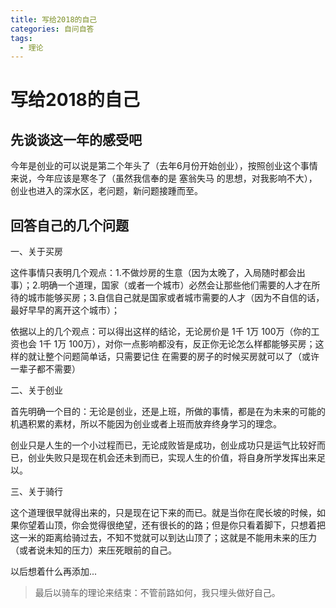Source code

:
 ```yaml
---
title: 写给2018的自己
categories: 自问自答
tags:
  - 理论
---
```


# 写给2018的自己

## 先谈谈这一年的感受吧

今年是创业的可以说是第二个年头了（去年6月份开始创业），按照创业这个事情来说，今年应该是寒冬了（虽然我信奉的是 塞翁失马 的思想，对我影响不大），创业也进入的深水区，老问题，新问题接踵而至。

## 回答自己的几个问题

一、关于买房

这件事情只表明几个观点：1.不做炒房的生意（因为太晚了，入局随时都会出事）；2.明确一个道理，国家（或者一个城市）必然会让那些他们需要的人才在所待的城市能够买房；3.自信自己就是国家或者城市需要的人才（因为不自信的话，最好早早的离开这个城市）；

依据以上的几个观点：可以得出这样的结论，无论房价是 1千 1万 100万（你的工资也会 1千 1万 100万），对你一点影响都没有，反正你无论怎么样都能够买房；这样的就让整个问题简单话，只需要记住 在需要的房子的时候买房就可以了（或许一辈子都不需要）

二、关于创业

首先明确一个目的：无论是创业，还是上班，所做的事情，都是在为未来的可能的机遇积累的素材，所以不能因为创业或者上班而放弃终身学习的理念。

创业只是人生的一个小过程而已，无论成败皆是成功，创业成功只是运气比较好而已，创业失败只是现在机会还未到而已，实现人生的价值，将自身所学发挥出来足以。

三、关于骑行

这个道理很早就得出来的，只是现在记下来的而已。就是当你在爬长坡的时候，如果你望着山顶，你会觉得很绝望，还有很长的的路；但是你只看着脚下，只想着把这一米的距离给骑过去，不知不觉就可以到达山顶了；这就是不能用未来的压力（或者说未知的压力）来压死眼前的自己。

以后想着什么再添加...

> 最后以骑车的理论来结束：不管前路如何，我只埋头做好自己。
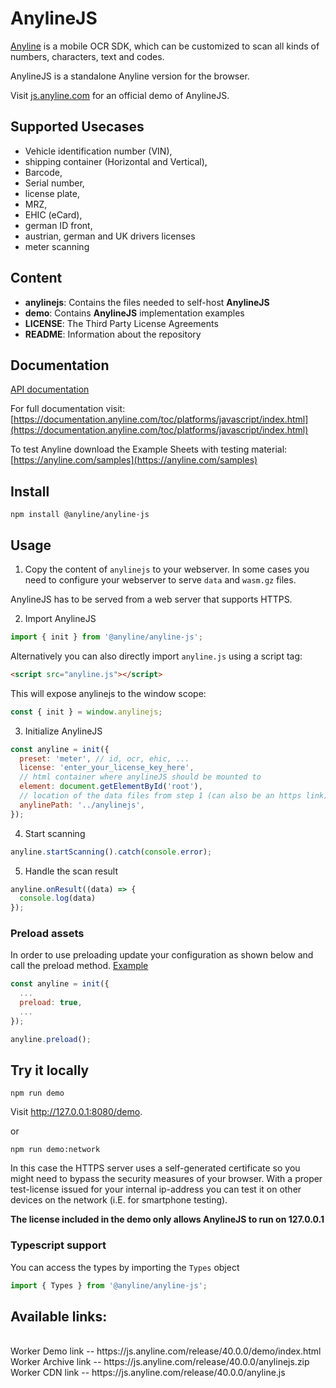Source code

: # AnylineJS

[Anyline](https://www.anyline.com) is a mobile OCR SDK, which can be customized to scan all kinds of numbers, characters, text and codes.

AnylineJS is a standalone Anyline version for the browser.

Visit [js.anyline.com](https://js.anyline.com) for an official demo of AnylineJS.

## Supported Usecases

- Vehicle identification number (VIN),
- shipping container (Horizontal and Vertical),
- Barcode,
- Serial number,
- license plate,
- MRZ,
- EHIC (eCard),
- german ID front,
- austrian, german and UK drivers licenses
- meter scanning

## Content

- **anylinejs**: Contains the files needed to self-host **AnylineJS**
- **demo**: Contains **AnylineJS** implementation examples
- **LICENSE**: The Third Party License Agreements
- **README**: Information about the repository

## Documentation

[API documentation](https://js.anyline.com/release/40.0.0/docs/index.html)

For full documentation visit: [https://documentation.anyline.com/toc/platforms/javascript/index.html](https://documentation.anyline.com/toc/platforms/javascript/index.html)

To test Anyline download the Example Sheets with testing material: [https://anyline.com/samples](https://anyline.com/samples)

## Install

`npm install @anyline/anyline-js`

## Usage

1. Copy the content of `anylinejs` to your webserver. In some cases you need to configure your webserver to serve `data` and `wasm.gz` files.

AnylineJS has to be served from a web server that supports HTTPS.

2. Import AnylineJS

```JavaScript
import { init } from '@anyline/anyline-js';
```

Alternatively you can also directly import `anyline.js` using a script tag:

```HTML
<script src="anyline.js"></script>
```

This will expose anylinejs to the window scope:

```JavaScript
const { init } = window.anylinejs;
```

3. Initialize AnylineJS

```JavaScript
const anyline = init({
  preset: 'meter', // id, ocr, ehic, ...
  license: 'enter_your_license_key_here',
  // html container where anylineJS should be mounted to
  element: document.getElementById('root'),
  // location of the data files from step 1 (can also be an https link)
  anylinePath: '../anylinejs',
});
```

4. Start scanning

```JavaScript
anyline.startScanning().catch(console.error);
```

5. Handle the scan result

```JavaScript
anyline.onResult((data) => {
  console.log(data)
});
```

### Preload assets

In order to use preloading update your configuration as shown below and call the preload method. [Example](demo/preload-example.js)

```JavaScript
const anyline = init({
  ...
  preload: true,
  ...
});

anyline.preload();
```

## Try it locally

`npm run demo`

Visit http://127.0.0.1:8080/demo.

or

`npm run demo:network`

In this case the HTTPS server uses a self-generated certificate so you might need to bypass the security measures of your browser. With a proper test-license issued for your internal ip-address you can test it on other devices on the network (i.E. for smartphone testing).

**The license included in the demo only allows AnylineJS to run on 127.0.0.1**

### Typescript support

You can access the types by importing the `Types` object

```JavaScript
import { Types } from '@anyline/anyline-js';
```

## Available links:

<br>
Worker Demo link -- https://js.anyline.com/release/40.0.0/demo/index.html<br>
Worker Archive link -- https://js.anyline.com/release/40.0.0/anylinejs.zip<br>
Worker CDN link -- https://js.anyline.com/release/40.0.0/anyline.js<br>
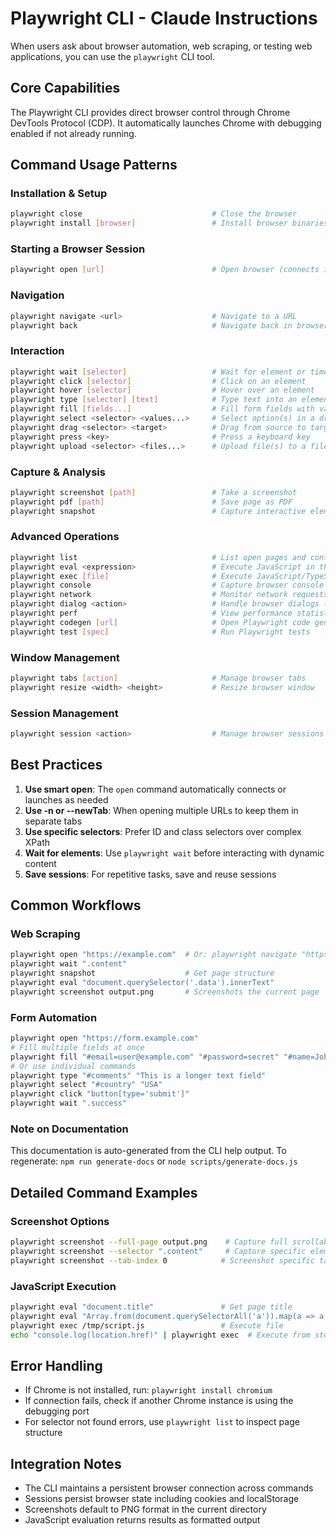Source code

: # Playwright CLI - Claude Instructions

When users ask about browser automation, web scraping, or testing web applications, you can use the `playwright` CLI tool.

## Core Capabilities

The Playwright CLI provides direct browser control through Chrome DevTools Protocol (CDP). It automatically launches Chrome with debugging enabled if not already running.

## Command Usage Patterns

### Installation & Setup
```bash
playwright close                             # Close the browser
playwright install [browser]                 # Install browser binaries
```

### Starting a Browser Session
```bash
playwright open [url]                        # Open browser (connects if running,
```

### Navigation
```bash
playwright navigate <url>                    # Navigate to a URL
playwright back                              # Navigate back in browser history
```

### Interaction
```bash
playwright wait [selector]                   # Wait for element or timeout
playwright click [selector]                  # Click on an element
playwright hover [selector]                  # Hover over an element
playwright type [selector] [text]            # Type text into an element
playwright fill [fields...]                  # Fill form fields with values
playwright select <selector> <values...>     # Select option(s) in a dropdown
playwright drag <selector> <target>          # Drag from source to target element
playwright press <key>                       # Press a keyboard key
playwright upload <selector> <files...>      # Upload file(s) to a file input
```

### Capture & Analysis
```bash
playwright screenshot [path]                 # Take a screenshot
playwright pdf [path]                        # Save page as PDF
playwright snapshot                          # Capture interactive elements from
```

### Advanced Operations
```bash
playwright list                              # List open pages and contexts
playwright eval <expression>                 # Execute JavaScript in the browser
playwright exec [file]                       # Execute JavaScript/TypeScript file
playwright console                           # Capture browser console output
playwright network                           # Monitor network requests
playwright dialog <action>                   # Handle browser dialogs (alert,
playwright perf                              # View performance statistics and
playwright codegen [url]                     # Open Playwright code generator
playwright test [spec]                       # Run Playwright tests
```

### Window Management
```bash
playwright tabs [action]                     # Manage browser tabs
playwright resize <width> <height>           # Resize browser window
```

### Session Management
```bash
playwright session <action>                  # Manage browser sessions
```

## Best Practices

1. **Use smart open**: The `open` command automatically connects or launches as needed
2. **Use -n or --newTab**: When opening multiple URLs to keep them in separate tabs
3. **Use specific selectors**: Prefer ID and class selectors over complex XPath
4. **Wait for elements**: Use `playwright wait` before interacting with dynamic content
5. **Save sessions**: For repetitive tasks, save and reuse sessions

## Common Workflows

### Web Scraping
```bash
playwright open "https://example.com"  # Or: playwright navigate "https://example.com"
playwright wait ".content"
playwright snapshot                    # Get page structure
playwright eval "document.querySelector('.data').innerText"
playwright screenshot output.png       # Screenshots the current page
```

### Form Automation
```bash
playwright open "https://form.example.com"
# Fill multiple fields at once
playwright fill "#email=user@example.com" "#password=secret" "#name=John Doe"
# Or use individual commands
playwright type "#comments" "This is a longer text field"
playwright select "#country" "USA"
playwright click "button[type='submit']"
playwright wait ".success"
```

### Note on Documentation

This documentation is auto-generated from the CLI help output.
To regenerate: `npm run generate-docs` or `node scripts/generate-docs.js`

## Detailed Command Examples

### Screenshot Options
```bash
playwright screenshot --full-page output.png    # Capture full scrollable page
playwright screenshot --selector ".content"     # Capture specific element
playwright screenshot --tab-index 0            # Screenshot specific tab
```

### JavaScript Execution
```bash
playwright eval "document.title"               # Get page title
playwright eval "Array.from(document.querySelectorAll('a')).map(a => a.href)"
playwright exec /tmp/script.js                 # Execute file
echo "console.log(location.href)" | playwright exec  # Execute from stdin
```

## Error Handling

- If Chrome is not installed, run: `playwright install chromium`
- If connection fails, check if another Chrome instance is using the debugging port
- For selector not found errors, use `playwright list` to inspect page structure

## Integration Notes

- The CLI maintains a persistent browser connection across commands
- Sessions persist browser state including cookies and localStorage
- Screenshots default to PNG format in the current directory
- JavaScript evaluation returns results as formatted output
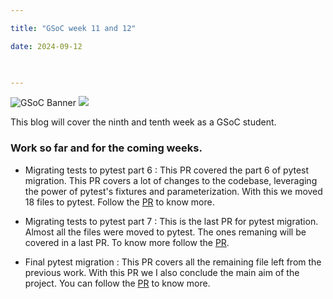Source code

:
 ```yaml
---

title: "GSoC week 11 and 12"

date: 2024-09-12

  

---
```


![GSoC Banner](/GSoC_Banner.png)
<img src = "/GSoC_Banner.png">

This blog will cover the ninth and tenth week as a GSoC student.

### Work so far and for the coming weeks.

- Migrating tests to pytest part 6 : This PR covered the part 6 of pytest migration. This PR covers a lot of changes to the codebase, leveraging the power of pytest's fixtures and parameterization. With this we moved 18 files to pytest. Follow the [PR](https://github.com/pybamm-team/PyBaMM/pull/4354) to know more.

- Migrating tests to pytest part 7 : This is the last PR for pytest migration. Almost all the files were moved to pytest. The ones remaning will be covered in a last PR. To know more follow the [PR](https://github.com/pybamm-team/PyBaMM/pull/4431).

- Final pytest migration : This PR covers all the remaining file left from the previous work. With this PR we I also conclude the main aim of the project. You can follow the [PR](https://github.com/pybamm-team/PyBaMM/pull/4443) to know more.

==*==

> _ASSIGNMENT_
Every line of the entries above that includes "will" should be copied.

> _ANSWER TO THIS PROBLEM_
This will expose anylinejs to the window scope:
This blog will cover the ninth and tenth week as a GSoC student.
- Migrating tests to pytest part 7 : This is the last PR for pytest migration. Almost all the files were moved to pytest. The ones remaning will be covered in a last PR. To know more follow the [PR](https://github.com/pybamm-team/PyBaMM/pull/4431).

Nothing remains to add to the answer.